Tools to make Stachybotrys chartarum genetically amendable: Key to unlocking cryptic biosynthetic gene clusters

The soil and indoor fungus Stachybotrys chartarum can induce respiratory disorders, collectively referred to as stachybotryotoxicosis, owing to its prolific production of diverse bioactive secondary metabolites (SMs) or mycotoxins. Although many of the toxins responsible for the harmful effects on animals and humans have been identified in the genus Stachybotrys, a number of secondary metabolites remain elusive. Through in silico analyses, we have identified 37 polyketide synthase (PKS) genes, highlighting that the chemical profile potential of Stachybotrys is far from being fully explored. Additionally, by leveraging phylogenetic analysis of known SMs produced by non-reducing polyketide synthases (NR-PKS) in other filamentous fungi, we showed that Stachybotrys possesses a rich reservoir of untapped SMs. To unravel natural product biosynthesis in S. chartarum, genetic engineering methods are crucial. For this purpose, we have developed a reliable protocol for the genetic transformation of S. chartarum and applied it to the ScPKS14 gene cluster.
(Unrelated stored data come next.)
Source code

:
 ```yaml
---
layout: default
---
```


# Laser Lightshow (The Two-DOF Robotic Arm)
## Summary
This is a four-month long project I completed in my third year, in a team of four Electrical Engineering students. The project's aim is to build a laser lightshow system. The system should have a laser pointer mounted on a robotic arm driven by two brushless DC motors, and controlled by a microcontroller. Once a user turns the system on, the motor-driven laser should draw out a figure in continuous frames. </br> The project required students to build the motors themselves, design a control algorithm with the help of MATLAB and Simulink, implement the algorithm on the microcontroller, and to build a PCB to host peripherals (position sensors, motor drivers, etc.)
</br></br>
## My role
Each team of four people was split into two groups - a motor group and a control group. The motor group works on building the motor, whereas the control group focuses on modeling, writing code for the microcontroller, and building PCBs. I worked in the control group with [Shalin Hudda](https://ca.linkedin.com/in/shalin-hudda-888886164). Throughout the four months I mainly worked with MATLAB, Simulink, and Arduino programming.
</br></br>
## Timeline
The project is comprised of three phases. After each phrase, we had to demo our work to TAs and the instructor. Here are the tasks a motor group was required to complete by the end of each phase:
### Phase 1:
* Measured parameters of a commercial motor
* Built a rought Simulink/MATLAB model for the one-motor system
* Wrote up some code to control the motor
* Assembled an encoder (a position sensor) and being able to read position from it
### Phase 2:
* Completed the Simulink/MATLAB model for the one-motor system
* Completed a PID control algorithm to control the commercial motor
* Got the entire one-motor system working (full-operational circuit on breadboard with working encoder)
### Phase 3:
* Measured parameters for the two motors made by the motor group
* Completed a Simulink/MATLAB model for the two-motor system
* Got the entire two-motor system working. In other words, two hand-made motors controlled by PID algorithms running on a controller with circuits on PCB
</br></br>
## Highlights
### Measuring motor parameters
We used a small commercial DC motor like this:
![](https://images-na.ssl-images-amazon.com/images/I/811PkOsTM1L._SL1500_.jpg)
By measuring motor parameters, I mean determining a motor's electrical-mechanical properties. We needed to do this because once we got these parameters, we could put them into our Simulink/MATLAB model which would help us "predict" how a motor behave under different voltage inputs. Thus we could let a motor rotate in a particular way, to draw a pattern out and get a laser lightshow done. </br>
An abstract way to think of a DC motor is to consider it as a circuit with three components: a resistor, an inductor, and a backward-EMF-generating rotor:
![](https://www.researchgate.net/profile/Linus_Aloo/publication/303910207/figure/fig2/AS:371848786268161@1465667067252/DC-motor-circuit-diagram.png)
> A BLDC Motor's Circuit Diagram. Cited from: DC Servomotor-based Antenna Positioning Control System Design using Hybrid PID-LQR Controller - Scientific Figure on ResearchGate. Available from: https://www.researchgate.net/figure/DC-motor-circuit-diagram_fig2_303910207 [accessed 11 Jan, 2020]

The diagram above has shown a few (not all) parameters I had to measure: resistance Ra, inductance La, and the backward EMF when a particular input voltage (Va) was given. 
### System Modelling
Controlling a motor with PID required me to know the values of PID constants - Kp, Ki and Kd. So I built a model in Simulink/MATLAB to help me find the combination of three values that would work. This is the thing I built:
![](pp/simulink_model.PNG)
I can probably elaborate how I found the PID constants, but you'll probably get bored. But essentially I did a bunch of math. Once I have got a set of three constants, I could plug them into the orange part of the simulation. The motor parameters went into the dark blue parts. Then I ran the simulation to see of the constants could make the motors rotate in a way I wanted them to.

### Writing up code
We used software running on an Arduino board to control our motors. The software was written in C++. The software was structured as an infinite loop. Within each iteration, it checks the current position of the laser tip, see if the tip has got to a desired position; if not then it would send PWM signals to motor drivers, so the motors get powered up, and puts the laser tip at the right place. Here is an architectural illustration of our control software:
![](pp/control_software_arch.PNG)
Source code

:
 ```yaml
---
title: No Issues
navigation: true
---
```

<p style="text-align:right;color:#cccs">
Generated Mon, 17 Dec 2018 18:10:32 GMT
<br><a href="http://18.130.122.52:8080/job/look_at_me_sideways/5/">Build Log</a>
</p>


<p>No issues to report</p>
This cluster is homologous to the already known Claviceps purpurea CpPKS8 gene cluster, responsible for the production of ergochromes. While no novel SMs were detected, we successfully applied genetic tools, such as generating deletions and overexpressing single cluster genes. This toolbox can now be readily employed to unravel not only this particular biosynthetic gene cluster but also other candidate biosynthetic gene clusters present in S. chartarum, making this fungus accessible for genetic engineering.